La salida de Ciudad del Cabo fue sin problemas. Todo normal salvo el equipo de protección personal completo que llevaban los auxiliares de vuelo, con viseras, mascarillas y batas de manga larga desechables de papel.
El aeropuerto de Heathrow también fue un espectáculo surrealista. A los pasajeros que venían de países en la lista roja los llevaban a otro lado pero solo los separaba del resto una cinta de plástico. Debía de haber en torno a 1.000 personas en la sala de llegadas. Aquello estaba abarrotado. Algunos llevaban mascarilla, otros no, y muchos la tenían mal puesta. La ley no se hacía cumplir y perfectamente podía haber sido uno de esos eventos de contagio masivo.
Un negocio
Así es como llegué aquí, a Birmingham. Entiendo que hay que aislar a la gente y la necesidad de tomar precauciones porque seguimos viviendo en una pandemia. Pero lo que me molesta es la mala gestión de Reino Unido, sobre todo cuando hay alguien ganando dinero con todo este asunto.
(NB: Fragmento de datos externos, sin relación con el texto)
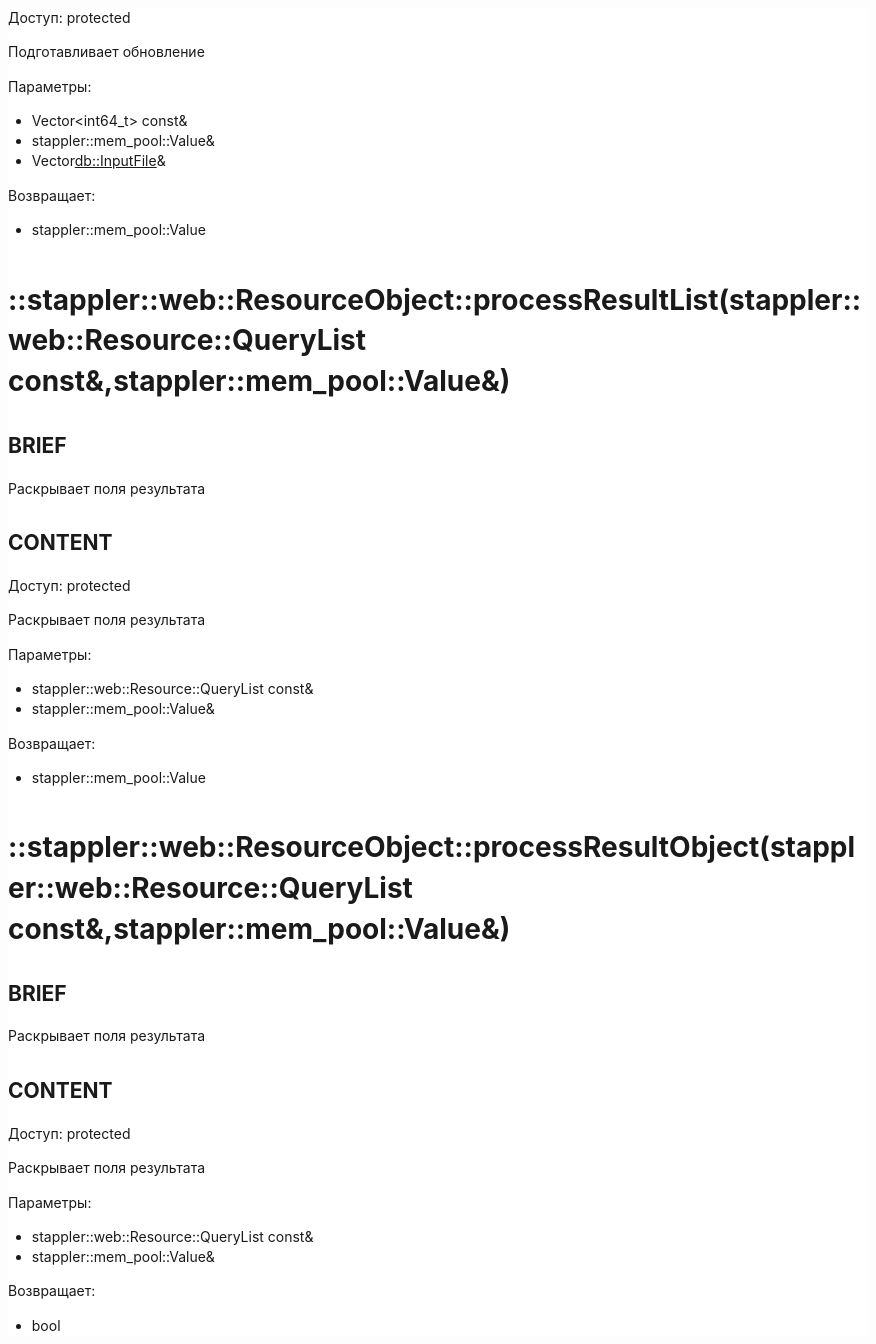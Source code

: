 Доступ: protected

Подготавливает обновление

Параметры:
* Vector<int64_t> const&
* stappler::mem_pool::Value&
* Vector<db::InputFile>&

Возвращает:
* stappler::mem_pool::Value

# ::stappler::web::ResourceObject::processResultList(stappler::web::Resource::QueryList const&,stappler::mem_pool::Value&)

## BRIEF

Раскрывает поля результата

## CONTENT

Доступ: protected

Раскрывает поля результата

Параметры:
* stappler::web::Resource::QueryList const&
* stappler::mem_pool::Value&

Возвращает:
* stappler::mem_pool::Value

# ::stappler::web::ResourceObject::processResultObject(stappler::web::Resource::QueryList const&,stappler::mem_pool::Value&)

## BRIEF

Раскрывает поля результата

## CONTENT

Доступ: protected

Раскрывает поля результата

Параметры:
* stappler::web::Resource::QueryList const&
* stappler::mem_pool::Value&

Возвращает:
* bool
Nada tiene demasiado sentido. Al quinto día ya he recibido una PCR negativa y no presento ningún síntoma, ¿por qué tengo que quedarme cinco días más? Luego está el impacto financiero: trabajo en una escuela, por medio de una agencia, y a este ritmo no voy a regresar a las clases hasta enero. Me estoy quedando sin unos ingresos que no puedo permitirme perder, especialmente ahora que tengo que pagar esta factura de 2.285 libras. Por ese dinero algunos consiguen el lujoso Sofitel de Londres. Yo he conseguido esto.
Pero no hay nada que hacer sino vivir cada día como viene. He pedido uno de esos dispositivos USB para conectarlo a la televisión y ver contenidos por streaming. Aquí estoy, contando las horas y viendo Netflix.
*Carla Stout es profesora de música, vive cerca de Staines, al oeste de Londres.